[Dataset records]

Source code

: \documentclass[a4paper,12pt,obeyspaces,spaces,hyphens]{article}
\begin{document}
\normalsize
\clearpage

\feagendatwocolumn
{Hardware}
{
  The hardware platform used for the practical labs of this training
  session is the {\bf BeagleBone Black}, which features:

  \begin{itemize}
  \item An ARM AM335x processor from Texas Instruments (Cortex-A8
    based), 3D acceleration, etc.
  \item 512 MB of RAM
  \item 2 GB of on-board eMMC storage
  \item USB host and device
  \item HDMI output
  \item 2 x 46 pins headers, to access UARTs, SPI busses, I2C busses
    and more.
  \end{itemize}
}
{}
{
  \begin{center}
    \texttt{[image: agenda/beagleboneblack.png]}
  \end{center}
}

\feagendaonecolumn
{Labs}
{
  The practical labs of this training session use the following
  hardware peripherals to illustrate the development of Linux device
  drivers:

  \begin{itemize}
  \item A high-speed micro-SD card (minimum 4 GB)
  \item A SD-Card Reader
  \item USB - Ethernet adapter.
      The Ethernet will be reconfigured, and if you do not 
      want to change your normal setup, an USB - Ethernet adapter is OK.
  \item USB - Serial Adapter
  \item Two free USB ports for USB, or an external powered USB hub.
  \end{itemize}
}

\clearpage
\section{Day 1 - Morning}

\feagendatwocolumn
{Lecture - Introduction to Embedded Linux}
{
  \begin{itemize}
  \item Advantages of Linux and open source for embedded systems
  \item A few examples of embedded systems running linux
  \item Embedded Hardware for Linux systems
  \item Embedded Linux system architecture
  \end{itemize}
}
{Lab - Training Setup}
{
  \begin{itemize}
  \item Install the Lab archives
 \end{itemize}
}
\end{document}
--
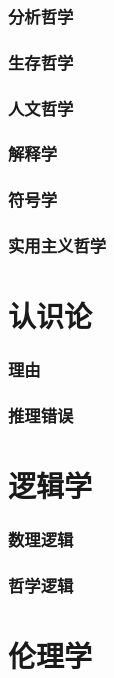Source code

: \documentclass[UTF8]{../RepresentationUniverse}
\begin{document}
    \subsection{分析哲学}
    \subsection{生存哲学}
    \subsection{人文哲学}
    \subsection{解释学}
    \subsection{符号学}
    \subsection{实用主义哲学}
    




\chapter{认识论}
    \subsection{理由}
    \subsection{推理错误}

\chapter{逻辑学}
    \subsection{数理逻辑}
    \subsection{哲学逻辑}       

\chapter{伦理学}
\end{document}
* * *
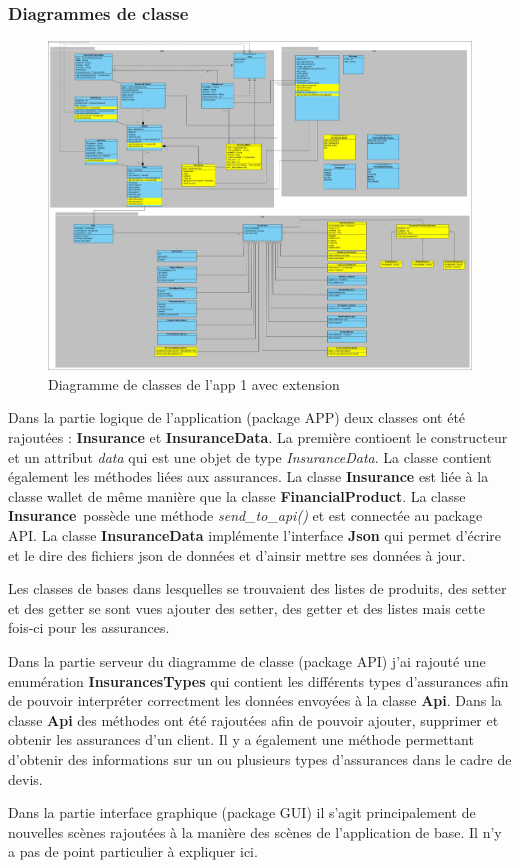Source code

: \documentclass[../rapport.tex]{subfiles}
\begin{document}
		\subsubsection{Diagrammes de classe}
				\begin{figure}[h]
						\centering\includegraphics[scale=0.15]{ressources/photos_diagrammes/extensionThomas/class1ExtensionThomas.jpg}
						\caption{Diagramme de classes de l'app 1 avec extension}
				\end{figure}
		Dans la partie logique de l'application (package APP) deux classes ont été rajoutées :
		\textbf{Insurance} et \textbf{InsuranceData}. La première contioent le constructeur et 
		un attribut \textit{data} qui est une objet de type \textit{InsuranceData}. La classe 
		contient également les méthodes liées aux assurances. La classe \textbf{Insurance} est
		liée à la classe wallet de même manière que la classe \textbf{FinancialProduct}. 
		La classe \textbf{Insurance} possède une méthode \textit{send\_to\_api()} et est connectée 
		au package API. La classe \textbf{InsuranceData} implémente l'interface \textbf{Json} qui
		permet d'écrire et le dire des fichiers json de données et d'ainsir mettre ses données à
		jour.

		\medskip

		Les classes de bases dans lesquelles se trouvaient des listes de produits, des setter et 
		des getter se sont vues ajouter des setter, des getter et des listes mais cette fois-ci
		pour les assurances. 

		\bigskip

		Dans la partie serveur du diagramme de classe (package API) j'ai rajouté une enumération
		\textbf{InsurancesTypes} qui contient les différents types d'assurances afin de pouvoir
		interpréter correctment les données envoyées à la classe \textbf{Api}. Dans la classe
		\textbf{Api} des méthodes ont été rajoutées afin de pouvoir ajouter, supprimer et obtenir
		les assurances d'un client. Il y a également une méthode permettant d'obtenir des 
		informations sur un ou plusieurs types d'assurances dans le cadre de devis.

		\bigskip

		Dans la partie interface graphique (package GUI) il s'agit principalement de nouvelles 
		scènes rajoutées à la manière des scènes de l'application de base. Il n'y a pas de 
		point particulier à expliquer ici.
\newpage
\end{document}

* _What to work on_
Of the entries above, transcribe exactly those lines that fall between the line containing "hardware peripherals to" and the line containing "The Ethernet will", together with those two lines.

* _Exercise result_
  hardware peripherals to illustrate the development of Linux device
  drivers:

  \begin{itemize}
  \item A high-speed micro-SD card (minimum 4 GB)
  \item A SD-Card Reader
  \item USB - Ethernet adapter.
      The Ethernet will be reconfigured, and if you do not 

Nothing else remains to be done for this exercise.